A surprising number of things can go wrong between your car being detected and the deadline for returning the fixed charge notice passing (see our “5 tips for dealing with driving offences” on this point). If you don’t pay the fine (€80) within 28 days of the notice you have another 28 days to pay, but at a higher fine (€120). The number of penalty points (3) does not increase at this stage. After 56 days nothing can be done – a summons is on its way and you will have to deal with the offence in court.

One difficulty in the system arises for car owners who were not driving at the time their car was detected speeding. This can easily happen, for example, when a family member drives a parent’s car. The owner receives the fixed charge notice and must then nominate the driver by completing the form and returning it to the Gardaí. A new fixed charge notice issues to the driver. But beware: the owner can only nominate the driver within the first 28 days. During the second 28 days the registered owner is the only person who pay the fine, thereby accepting 3 penalty points on their licence.
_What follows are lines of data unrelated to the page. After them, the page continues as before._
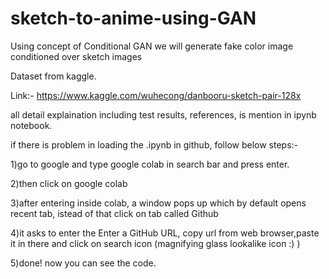 # sketch-to-anime-using-GAN
Using concept of Conditional GAN we will generate fake color image conditioned over sketch images

Dataset from kaggle.

Link:- https://www.kaggle.com/wuhecong/danbooru-sketch-pair-128x

all detail explaination including test results, references, is mention in ipynb notebook.

if there is problem in loading the .ipynb in github, follow below steps:-

1)go to google and type google colab in search bar and press enter.

2)then click on google colab

3)after entering inside colab, a window pops up which by default opens recent tab, istead of that click on tab called Github

4)it asks to enter the Enter a GitHub URL, copy url from web browser,paste it in there and click on search icon (magnifying glass lookalike icon :) )

5)done! now you can see the code.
There are often understandable and genuine reasons why the driver wasn’t nominated or where the driver was nominated in the second 28 day period but the nomination was rejected. Traditionally these have often been treated as “strict liability” offences – if the registered owner fails to nominate the driver (s)he will be fined and must take the penalty points.

The High Court decided late last year (McHugh v. District Judge Browne [2015] IEHC 709) that this is not correct. Rather, if the judge hearing the case is satisfied that the registered owner was not driving they cannot be convicted of speeding. According to Mr Justice White:

If the [hearing judge] relies only on the failure of the registered owner to complete and return the form designating the driver on the date and time in question, to convict then it has erred.

Therefore, adequate evidence that the registered owner was not driving will result in the case being dismissed. However, it is important to note that there is a separate, specific criminal offence of failing to nominate the correct driver.